(RECORDS SUPPLIED Opens)

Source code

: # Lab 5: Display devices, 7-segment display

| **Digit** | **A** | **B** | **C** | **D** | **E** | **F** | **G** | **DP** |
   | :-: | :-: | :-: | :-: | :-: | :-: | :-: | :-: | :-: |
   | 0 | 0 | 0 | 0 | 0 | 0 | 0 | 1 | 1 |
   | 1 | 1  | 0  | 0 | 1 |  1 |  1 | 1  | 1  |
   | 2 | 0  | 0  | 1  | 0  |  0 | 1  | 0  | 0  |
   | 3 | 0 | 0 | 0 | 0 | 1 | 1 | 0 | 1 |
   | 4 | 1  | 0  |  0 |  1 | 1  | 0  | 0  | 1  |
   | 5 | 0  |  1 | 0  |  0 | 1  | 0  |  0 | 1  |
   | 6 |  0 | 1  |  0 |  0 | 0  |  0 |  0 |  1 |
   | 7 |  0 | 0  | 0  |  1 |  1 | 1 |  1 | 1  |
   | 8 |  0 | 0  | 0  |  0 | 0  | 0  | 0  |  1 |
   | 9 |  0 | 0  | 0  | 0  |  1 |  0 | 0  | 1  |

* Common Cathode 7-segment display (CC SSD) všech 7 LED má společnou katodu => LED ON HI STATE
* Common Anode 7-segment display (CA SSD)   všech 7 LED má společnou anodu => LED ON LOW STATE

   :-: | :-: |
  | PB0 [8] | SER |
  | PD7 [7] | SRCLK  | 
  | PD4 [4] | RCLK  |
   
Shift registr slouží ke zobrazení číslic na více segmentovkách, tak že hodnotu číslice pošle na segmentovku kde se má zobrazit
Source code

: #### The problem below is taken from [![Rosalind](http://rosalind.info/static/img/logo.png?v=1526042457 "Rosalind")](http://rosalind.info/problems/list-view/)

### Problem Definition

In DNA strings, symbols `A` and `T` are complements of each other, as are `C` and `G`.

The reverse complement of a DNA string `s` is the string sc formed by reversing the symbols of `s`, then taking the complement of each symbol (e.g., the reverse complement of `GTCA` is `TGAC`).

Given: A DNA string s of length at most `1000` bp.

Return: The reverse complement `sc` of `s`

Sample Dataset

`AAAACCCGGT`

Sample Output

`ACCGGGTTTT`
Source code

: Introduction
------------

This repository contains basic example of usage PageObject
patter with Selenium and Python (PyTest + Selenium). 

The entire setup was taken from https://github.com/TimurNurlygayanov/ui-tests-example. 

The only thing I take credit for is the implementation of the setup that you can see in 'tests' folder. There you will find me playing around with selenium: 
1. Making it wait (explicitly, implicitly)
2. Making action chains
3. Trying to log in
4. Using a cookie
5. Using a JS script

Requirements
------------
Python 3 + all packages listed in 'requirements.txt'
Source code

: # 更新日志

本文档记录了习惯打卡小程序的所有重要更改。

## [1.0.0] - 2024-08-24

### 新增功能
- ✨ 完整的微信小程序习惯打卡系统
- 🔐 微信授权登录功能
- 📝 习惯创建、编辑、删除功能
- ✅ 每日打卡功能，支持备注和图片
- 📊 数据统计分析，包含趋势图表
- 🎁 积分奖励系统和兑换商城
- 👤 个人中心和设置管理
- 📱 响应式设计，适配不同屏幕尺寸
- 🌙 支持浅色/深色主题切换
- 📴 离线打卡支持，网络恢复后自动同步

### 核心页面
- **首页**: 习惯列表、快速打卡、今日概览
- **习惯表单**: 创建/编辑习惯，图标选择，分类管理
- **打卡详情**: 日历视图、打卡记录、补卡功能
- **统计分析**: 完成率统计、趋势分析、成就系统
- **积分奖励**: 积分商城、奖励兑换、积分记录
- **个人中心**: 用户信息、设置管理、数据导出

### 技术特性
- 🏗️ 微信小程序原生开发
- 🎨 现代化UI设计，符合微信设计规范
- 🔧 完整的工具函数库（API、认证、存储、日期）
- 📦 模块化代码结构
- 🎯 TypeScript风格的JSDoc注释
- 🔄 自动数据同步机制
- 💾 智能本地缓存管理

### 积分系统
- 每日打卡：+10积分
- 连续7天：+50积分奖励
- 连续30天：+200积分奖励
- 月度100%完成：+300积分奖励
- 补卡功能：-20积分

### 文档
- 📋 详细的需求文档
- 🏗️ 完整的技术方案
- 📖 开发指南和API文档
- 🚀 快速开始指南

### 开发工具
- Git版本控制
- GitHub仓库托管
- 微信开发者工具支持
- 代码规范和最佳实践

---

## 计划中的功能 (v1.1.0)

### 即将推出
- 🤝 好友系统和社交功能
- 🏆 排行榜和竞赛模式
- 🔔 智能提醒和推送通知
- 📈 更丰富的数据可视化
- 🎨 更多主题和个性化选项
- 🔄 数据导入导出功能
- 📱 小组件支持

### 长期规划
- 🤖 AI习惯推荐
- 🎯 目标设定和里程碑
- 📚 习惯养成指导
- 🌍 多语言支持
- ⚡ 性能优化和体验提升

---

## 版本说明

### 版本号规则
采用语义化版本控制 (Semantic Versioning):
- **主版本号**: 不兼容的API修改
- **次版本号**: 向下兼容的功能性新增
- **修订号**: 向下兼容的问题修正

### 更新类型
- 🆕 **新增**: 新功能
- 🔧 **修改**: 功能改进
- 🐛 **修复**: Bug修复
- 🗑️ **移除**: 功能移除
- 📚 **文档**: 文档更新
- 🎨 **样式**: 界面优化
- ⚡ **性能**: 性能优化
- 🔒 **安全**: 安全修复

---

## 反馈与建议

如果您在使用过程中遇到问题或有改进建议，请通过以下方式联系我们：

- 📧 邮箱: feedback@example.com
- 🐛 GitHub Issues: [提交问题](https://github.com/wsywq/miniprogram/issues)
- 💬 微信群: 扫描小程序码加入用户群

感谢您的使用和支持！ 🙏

(RECORDS SUPPLIED Closes)

Start with the first line of the data and print every line exactly. The line containing "In DNA strings, symbols" is the last one to include.

▸ **TASK ANSWER**
Source code

: # Lab 5: Display devices, 7-segment display

| **Digit** | **A** | **B** | **C** | **D** | **E** | **F** | **G** | **DP** |
   | :-: | :-: | :-: | :-: | :-: | :-: | :-: | :-: | :-: |
   | 0 | 0 | 0 | 0 | 0 | 0 | 0 | 1 | 1 |
   | 1 | 1  | 0  | 0 | 1 |  1 |  1 | 1  | 1  |
   | 2 | 0  | 0  | 1  | 0  |  0 | 1  | 0  | 0  |
   | 3 | 0 | 0 | 0 | 0 | 1 | 1 | 0 | 1 |
   | 4 | 1  | 0  |  0 |  1 | 1  | 0  | 0  | 1  |
   | 5 | 0  |  1 | 0  |  0 | 1  | 0  |  0 | 1  |
   | 6 |  0 | 1  |  0 |  0 | 0  |  0 |  0 |  1 |
   | 7 |  0 | 0  | 0  |  1 |  1 | 1 |  1 | 1  |
   | 8 |  0 | 0  | 0  |  0 | 0  | 0  | 0  |  1 |
   | 9 |  0 | 0  | 0  | 0  |  1 |  0 | 0  | 1  |

* Common Cathode 7-segment display (CC SSD) všech 7 LED má společnou katodu => LED ON HI STATE
* Common Anode 7-segment display (CA SSD)   všech 7 LED má společnou anodu => LED ON LOW STATE

   :-: | :-: |
  | PB0 [8] | SER |
  | PD7 [7] | SRCLK  | 
  | PD4 [4] | RCLK  |
   
Shift registr slouží ke zobrazení číslic na více segmentovkách, tak že hodnotu číslice pošle na segmentovku kde se má zobrazit
Source code

: #### The problem below is taken from [![Rosalind](http://rosalind.info/static/img/logo.png?v=1526042457 "Rosalind")](http://rosalind.info/problems/list-view/)

### Problem Definition

In DNA strings, symbols `A` and `T` are complements of each other, as are `C` and `G`.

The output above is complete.